The company claims its system has an overall efficiency of 85% versus 90% for a typical battery storage installation and has a useful life of at least 30 years with little to no degradation in performance over time. Energy Vault mixes cement with materials that cities often pay to get rid of, like gravel or building waste, to manufacture the blocks at one sixth the normal cost.

Cons: system is very large, making it impractical to install in urban areas.

Thermal Energy Storage (TES): Thermal energy storage allows to temporarily reserve energy produced in the form of heat or cold for use at a different time. For example, the excess energy generated from a solar farm during the day can be stored in the form of molten salt and used during the night to generate steam to drive a steam turbine.
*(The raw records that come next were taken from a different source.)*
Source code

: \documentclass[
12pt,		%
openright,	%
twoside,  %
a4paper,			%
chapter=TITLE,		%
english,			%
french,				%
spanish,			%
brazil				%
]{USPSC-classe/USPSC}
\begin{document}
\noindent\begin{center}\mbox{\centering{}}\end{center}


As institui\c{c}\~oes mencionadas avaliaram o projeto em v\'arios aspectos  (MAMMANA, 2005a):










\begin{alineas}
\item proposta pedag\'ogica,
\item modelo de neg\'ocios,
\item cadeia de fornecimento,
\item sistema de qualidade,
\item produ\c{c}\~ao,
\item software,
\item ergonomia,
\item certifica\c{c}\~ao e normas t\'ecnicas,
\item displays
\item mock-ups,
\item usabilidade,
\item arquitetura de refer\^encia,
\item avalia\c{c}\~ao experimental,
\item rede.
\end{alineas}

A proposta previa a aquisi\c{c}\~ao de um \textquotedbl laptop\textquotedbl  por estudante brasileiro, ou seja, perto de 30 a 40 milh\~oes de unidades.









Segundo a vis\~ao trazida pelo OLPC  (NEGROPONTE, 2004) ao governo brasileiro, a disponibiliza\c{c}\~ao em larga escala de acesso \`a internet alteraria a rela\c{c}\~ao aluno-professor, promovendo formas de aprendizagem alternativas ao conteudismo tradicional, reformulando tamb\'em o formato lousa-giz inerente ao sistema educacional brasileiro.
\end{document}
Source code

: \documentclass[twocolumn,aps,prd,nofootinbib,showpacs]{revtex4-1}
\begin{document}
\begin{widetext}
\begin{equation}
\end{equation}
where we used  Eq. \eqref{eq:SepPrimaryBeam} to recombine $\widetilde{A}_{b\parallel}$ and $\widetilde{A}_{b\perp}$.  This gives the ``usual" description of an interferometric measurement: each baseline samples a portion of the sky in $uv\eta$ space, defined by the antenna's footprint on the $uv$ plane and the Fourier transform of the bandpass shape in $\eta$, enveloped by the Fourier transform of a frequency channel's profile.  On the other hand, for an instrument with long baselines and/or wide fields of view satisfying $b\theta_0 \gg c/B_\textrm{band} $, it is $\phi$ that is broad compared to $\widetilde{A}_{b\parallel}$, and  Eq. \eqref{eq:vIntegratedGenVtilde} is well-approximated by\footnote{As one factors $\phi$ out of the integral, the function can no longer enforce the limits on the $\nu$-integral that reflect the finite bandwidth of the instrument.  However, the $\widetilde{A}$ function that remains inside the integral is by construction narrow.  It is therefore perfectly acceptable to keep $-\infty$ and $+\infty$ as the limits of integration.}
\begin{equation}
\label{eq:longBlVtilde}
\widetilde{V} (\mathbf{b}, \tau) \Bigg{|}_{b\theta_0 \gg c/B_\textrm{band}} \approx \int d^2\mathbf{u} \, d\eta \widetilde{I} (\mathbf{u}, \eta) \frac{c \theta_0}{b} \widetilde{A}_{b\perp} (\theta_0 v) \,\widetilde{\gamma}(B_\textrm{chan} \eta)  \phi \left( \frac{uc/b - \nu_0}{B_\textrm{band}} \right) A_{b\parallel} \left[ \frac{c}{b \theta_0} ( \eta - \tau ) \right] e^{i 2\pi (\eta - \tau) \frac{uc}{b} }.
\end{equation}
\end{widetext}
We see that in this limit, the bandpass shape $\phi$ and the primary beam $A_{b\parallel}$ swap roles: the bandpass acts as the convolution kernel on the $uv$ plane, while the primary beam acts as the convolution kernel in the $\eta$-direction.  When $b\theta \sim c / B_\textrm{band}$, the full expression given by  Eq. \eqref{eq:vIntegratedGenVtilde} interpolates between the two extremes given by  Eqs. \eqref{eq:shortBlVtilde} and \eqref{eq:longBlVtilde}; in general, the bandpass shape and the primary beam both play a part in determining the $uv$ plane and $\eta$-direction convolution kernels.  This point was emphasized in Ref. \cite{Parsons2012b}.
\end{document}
Conversely, excess wind energy at night can be used to produce ice, which can cool a building and lower demand for energy during the day.

An emerging technology in the TES field includes the thermophotovoltaic heat engines such as the one developed by California based Antora Energy. TPV heat engines are essentially a solar cell. However, instead of capturing sunlight and converting it to electricity, the TPV heat engine captures light radiated from the hot storage medium and converts it to electricity. The hot storage medium is made of ultra-cheap carbon blocks inside an insulated container.

Hydrogen Energy Storage (HES): Excess renewable electricity can be used to separate water into hydrogen and oxygen. Hydrogen can be safely stored in underground caverns and eventually re-electrified when needed. The stored hydrogen can produce electricity from a fuel cell or by flowing into a specially designed turbine.

Projects in the 100 MW range have been installed in the UAE, Australia and China. However, the largest project is being developed in Utah and aims to store enough hydrogen in salt caverns to produce up to 1,000 MW of electricity. The turbine technology developed by Mitsubishi allows a turbine to operate initially using a mixture of natural gas and hydrogen, and eventually 100% hydrogen.

Moving Forward

We can see there are still many questions to answer and paths to be taken to arrive at an optimal solution to the energy storage challenge. However, we can say there is not a single silver bullet solution. More than likely, it will require a mixture of solutions tailored to applications, geography and business conditions.